This article, though primarily intended for DSLR users, would be just as useful for any digital camera user with a built-in flash. I will mark out the sections (if any) that are inapplicable for Point & Shoot users. This article deals with the right use of a built-in pop-up flash, the kind that all professional photographers would tell you not to use. Because? This is a flash that is directly on the face, produces harsh light, and you have little control over how it fires except for a few limited options.
Don’t Hesitate to Use Your Pop-Up Flash
Don’t always fire the flash at its full power. Yes, your built-in flash can also be controlled so that you can limit the intensity at which it fires. Compact cameras have options like red-eye correction, ambient light option, etc., which are very useful.
For DSLR users, you will find a very interesting option known as fill-flash in your camera menu. Activate it when you are shooting in broad daylight. That flash mode will eliminate any shadows on the subject’s face.
DSLR users have a lot more options as they can control the intensity of the flash output much more than just the fill-flash option. My Nikon allows me to press the flash button on the camera and then choose between different intensities at 1/3rd stop increments. It also allows me to choose whether I wish to shoot using the rear curtain sync technique.
Rear Curtain Sync
Rear curtain sync is a technique where the flash fires right before the second (or rear) curtain of the two shutter curtains is about to close. That helps to freeze the motion right when the flash fires. You will be able to tell whether a scene has been shot using the rear curtain sync technique because there’s always going to be a trail (or blur) right before the subject apparently freezes. I have already discussed this technique in detail on this website.

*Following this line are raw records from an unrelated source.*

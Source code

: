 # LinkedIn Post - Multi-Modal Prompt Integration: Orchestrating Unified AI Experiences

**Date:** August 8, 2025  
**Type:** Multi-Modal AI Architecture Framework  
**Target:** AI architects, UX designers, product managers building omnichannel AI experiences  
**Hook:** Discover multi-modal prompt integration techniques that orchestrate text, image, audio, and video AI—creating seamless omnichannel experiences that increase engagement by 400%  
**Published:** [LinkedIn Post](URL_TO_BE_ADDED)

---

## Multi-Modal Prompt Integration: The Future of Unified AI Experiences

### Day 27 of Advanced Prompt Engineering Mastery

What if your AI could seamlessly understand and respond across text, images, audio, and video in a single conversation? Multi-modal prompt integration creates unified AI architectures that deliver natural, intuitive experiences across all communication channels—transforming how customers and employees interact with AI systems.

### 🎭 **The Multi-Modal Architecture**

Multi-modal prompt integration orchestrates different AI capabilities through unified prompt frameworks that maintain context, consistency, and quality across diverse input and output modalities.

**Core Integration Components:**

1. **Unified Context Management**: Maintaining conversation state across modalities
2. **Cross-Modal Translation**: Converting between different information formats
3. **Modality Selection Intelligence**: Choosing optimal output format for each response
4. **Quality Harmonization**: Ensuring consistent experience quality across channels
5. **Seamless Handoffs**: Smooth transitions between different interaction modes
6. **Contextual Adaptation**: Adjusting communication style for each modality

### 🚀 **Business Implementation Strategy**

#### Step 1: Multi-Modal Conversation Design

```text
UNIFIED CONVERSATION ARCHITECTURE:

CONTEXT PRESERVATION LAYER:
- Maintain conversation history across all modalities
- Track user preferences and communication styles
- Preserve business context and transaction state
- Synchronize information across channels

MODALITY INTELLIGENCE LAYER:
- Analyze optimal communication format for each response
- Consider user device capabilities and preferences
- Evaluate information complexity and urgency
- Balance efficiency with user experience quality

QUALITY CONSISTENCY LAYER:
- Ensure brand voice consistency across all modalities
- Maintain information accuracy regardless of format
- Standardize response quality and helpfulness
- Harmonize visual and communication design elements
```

Don’t Use it When it is Meaningless
Don’t fire the flash when it is meaningless to do so. Let’s say you are photographing a seascape or a cityscape, or even a fireworks display. Turn off the flash. On a DSLR, you should be out of the Auto mode or the scene modes because those tend to activate and fire the flash automatically. On a compact camera, you will need to dig deep into the menu and find a way to switch off the flash. Else use gaffe tape.
Follow the Guide Number
Every flash, even those which are built-in comes with a guide number. The guide number is a handy piece of information that tells you how powerful your flash is. It is expressed as a number and is always calculated by first selecting the ISO number at 100. The formula is aperture value multiplied by subject to flash distance.

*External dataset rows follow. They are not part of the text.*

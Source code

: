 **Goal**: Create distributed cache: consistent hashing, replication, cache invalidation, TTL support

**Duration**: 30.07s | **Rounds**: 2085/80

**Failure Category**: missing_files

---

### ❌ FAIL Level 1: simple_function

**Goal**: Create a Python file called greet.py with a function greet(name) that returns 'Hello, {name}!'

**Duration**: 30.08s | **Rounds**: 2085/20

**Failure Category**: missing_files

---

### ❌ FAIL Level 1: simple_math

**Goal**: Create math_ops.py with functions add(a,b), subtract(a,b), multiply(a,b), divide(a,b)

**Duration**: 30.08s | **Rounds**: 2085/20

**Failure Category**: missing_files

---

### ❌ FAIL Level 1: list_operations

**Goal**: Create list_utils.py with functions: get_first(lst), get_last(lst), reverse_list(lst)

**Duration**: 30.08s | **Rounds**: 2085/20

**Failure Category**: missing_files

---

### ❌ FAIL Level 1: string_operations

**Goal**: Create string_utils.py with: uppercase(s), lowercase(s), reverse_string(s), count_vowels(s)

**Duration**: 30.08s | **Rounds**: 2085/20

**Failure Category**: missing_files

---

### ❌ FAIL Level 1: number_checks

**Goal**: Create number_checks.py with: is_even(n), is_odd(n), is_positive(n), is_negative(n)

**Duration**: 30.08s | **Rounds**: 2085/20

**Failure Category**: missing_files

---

If the guide number of your flash tells you something like 80, it only means that your flash will be able to perfectly illuminate a subject standing at 20’ when your aperture is f/4 or a subject standing at 10’ when your aperture is f/8. When you know the guide number, you can easily ask your subject to stand at the appropriate distance and use the corresponding aperture value for the right exposure (provided ISO remains at 100).

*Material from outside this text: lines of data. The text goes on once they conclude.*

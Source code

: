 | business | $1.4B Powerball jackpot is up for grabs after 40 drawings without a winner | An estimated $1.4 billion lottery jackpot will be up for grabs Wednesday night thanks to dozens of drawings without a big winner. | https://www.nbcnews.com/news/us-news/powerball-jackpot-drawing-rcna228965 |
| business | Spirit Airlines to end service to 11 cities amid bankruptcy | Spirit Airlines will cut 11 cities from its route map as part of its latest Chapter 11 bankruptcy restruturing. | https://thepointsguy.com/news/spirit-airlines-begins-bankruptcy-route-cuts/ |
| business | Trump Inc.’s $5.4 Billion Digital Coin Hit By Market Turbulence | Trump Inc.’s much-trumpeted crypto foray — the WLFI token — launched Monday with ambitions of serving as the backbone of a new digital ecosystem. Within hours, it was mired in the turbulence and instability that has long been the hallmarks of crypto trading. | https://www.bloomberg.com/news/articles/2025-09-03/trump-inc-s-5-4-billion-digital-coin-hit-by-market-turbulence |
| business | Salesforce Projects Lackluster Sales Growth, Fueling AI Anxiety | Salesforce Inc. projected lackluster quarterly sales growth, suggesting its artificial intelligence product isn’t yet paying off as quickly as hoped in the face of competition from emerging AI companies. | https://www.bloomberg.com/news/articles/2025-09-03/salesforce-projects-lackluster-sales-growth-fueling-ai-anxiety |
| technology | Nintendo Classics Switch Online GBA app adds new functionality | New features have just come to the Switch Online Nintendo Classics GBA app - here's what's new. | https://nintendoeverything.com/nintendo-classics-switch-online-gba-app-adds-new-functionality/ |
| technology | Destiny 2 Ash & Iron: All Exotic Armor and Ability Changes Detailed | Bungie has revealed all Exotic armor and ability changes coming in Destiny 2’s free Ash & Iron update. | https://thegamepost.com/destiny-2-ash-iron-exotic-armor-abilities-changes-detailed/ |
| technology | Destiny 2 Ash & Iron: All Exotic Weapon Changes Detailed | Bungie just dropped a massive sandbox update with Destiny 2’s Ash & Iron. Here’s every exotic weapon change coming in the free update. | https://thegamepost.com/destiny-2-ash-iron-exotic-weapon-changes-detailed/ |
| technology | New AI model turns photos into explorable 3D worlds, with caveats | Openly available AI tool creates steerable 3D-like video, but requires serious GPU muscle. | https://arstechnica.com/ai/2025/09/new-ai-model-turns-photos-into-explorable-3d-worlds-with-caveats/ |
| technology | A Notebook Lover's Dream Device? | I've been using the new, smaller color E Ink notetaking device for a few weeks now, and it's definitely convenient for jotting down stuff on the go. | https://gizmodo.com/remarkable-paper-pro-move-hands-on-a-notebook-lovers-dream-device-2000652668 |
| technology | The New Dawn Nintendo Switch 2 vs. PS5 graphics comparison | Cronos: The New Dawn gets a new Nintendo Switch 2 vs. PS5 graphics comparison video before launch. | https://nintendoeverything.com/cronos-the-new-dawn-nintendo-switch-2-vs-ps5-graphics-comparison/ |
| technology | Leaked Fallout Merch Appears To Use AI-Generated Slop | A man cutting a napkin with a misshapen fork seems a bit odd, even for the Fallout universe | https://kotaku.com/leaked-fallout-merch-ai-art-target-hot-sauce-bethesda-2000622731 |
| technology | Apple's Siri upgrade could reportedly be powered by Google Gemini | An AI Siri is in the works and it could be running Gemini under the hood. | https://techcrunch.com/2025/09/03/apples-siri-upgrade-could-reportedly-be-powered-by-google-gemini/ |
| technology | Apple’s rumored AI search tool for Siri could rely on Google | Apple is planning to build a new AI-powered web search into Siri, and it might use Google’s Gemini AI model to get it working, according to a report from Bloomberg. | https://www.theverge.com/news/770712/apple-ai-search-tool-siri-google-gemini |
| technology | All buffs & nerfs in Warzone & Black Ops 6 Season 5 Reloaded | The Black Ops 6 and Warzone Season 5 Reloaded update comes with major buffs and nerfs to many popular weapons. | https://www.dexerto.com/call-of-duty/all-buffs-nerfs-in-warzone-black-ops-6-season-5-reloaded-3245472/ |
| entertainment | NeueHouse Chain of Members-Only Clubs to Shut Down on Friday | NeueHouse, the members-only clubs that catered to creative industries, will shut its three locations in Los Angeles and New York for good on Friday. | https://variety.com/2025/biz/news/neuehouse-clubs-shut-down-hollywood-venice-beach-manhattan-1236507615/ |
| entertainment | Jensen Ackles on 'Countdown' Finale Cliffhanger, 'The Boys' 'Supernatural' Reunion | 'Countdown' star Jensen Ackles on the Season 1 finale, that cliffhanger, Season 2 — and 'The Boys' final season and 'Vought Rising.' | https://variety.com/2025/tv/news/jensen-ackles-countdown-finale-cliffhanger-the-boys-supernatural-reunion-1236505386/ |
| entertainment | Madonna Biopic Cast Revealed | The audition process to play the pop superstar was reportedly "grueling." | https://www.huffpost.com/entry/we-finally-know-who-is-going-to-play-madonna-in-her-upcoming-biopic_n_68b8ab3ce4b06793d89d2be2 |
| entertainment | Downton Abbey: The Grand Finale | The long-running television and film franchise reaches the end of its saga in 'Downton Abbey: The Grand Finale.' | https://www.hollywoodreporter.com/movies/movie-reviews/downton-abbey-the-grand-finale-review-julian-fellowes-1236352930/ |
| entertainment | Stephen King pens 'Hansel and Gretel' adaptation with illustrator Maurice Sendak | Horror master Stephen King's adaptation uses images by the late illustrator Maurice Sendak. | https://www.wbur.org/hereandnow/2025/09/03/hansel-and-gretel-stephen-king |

Make Sure You Take the Lens Hood Off When Using the Pop-up Flash
This is a very silly mistake and one that I have made myself. Flash photography beginners especially do this more often. They use the pop-up flash with the lens hood on. The problem is unlike an external flash which sits quite high up, a pop-up flash sits lower on the top of the camera. Thus when you fire the flash, it invariably catches the broad lens hood mounted on the lens. The result is a circular shadow in your images.